# TASK ITEM
Set down exactly the lines below, from the one containing "expected range \\" through the final line, and include no others.

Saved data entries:
=====

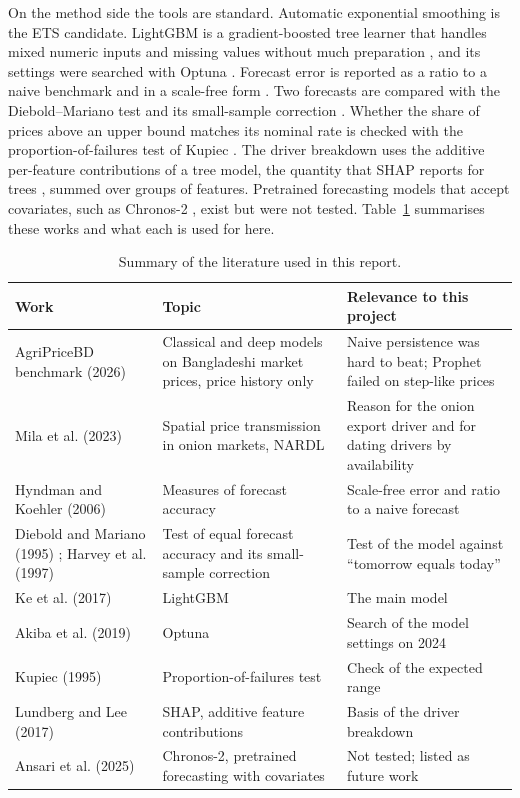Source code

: \documentclass[12pt]{report}
\begin{document}
On the method side the tools are standard. Automatic exponential smoothing is the ETS candidate. LightGBM is a gradient-boosted tree learner that handles mixed numeric inputs and missing values without much preparation \cite{lightgbm}, and its settings were searched with Optuna \cite{optuna}. Forecast error is reported as a ratio to a naive benchmark and in a scale-free form \cite{hk2006}. Two forecasts are compared with the Diebold--Mariano test \cite{dm1995} and its small-sample correction \cite{hln1997}. Whether the share of prices above an upper bound matches its nominal rate is checked with the proportion-of-failures test of Kupiec \cite{kupiec}. The driver breakdown uses the additive per-feature contributions of a tree model, the quantity that SHAP reports for trees \cite{shap}, summed over groups of features. Pretrained forecasting models that accept covariates, such as Chronos-2 \cite{chronos2}, exist but were not tested. Table~\ref{tab:lit} summarises these works and what each is used for here.

\begin{table}[H]\centering\small
\caption{Summary of the literature used in this report.}\label{tab:lit}
\begin{tabular}{|p{2.6cm}|p{3.6cm}|p{5.2cm}|}
\hline
\textbf{Work} & \textbf{Topic} & \textbf{Relevance to this project} \\
\hline
AgriPriceBD benchmark (2026) \cite{agripricebd} & Classical and deep models on Bangladeshi market prices, price history only & Naive persistence was hard to beat; Prophet failed on step-like prices \\
\hline
Mila et al. (2023) \cite{onionnardl} & Spatial price transmission in onion markets, NARDL & Reason for the onion export driver and for dating drivers by availability \\
\hline
Hyndman and Koehler (2006) \cite{hk2006} & Measures of forecast accuracy & Scale-free error and ratio to a naive forecast \\
\hline
Diebold and Mariano (1995) \cite{dm1995}; Harvey et al. (1997) \cite{hln1997} & Test of equal forecast accuracy and its small-sample correction & Test of the model against ``tomorrow equals today'' \\
\hline
Ke et al. (2017) \cite{lightgbm} & LightGBM & The main model \\
\hline
Akiba et al. (2019) \cite{optuna} & Optuna & Search of the model settings on 2024 \\
\hline
Kupiec (1995) \cite{kupiec} & Proportion-of-failures test & Check of the expected range \\
\hline
Lundberg and Lee (2017) \cite{shap} & SHAP, additive feature contributions & Basis of the driver breakdown \\
\hline
Ansari et al. (2025) \cite{chronos2} & Chronos-2, pretrained forecasting with covariates & Not tested; listed as future work \\
\hline
\end{tabular}
\end{table}
\end{document}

=====

# COMPLETED TASK
Kupiec (1995) \cite{kupiec} & Proportion-of-failures test & Check of the expected range \\
\hline
Lundberg and Lee (2017) \cite{shap} & SHAP, additive feature contributions & Basis of the driver breakdown \\
\hline
Ansari et al. (2025) \cite{chronos2} & Chronos-2, pretrained forecasting with covariates & Not tested; listed as future work \\
\hline
\end{tabular}
\end{table}
\end{document}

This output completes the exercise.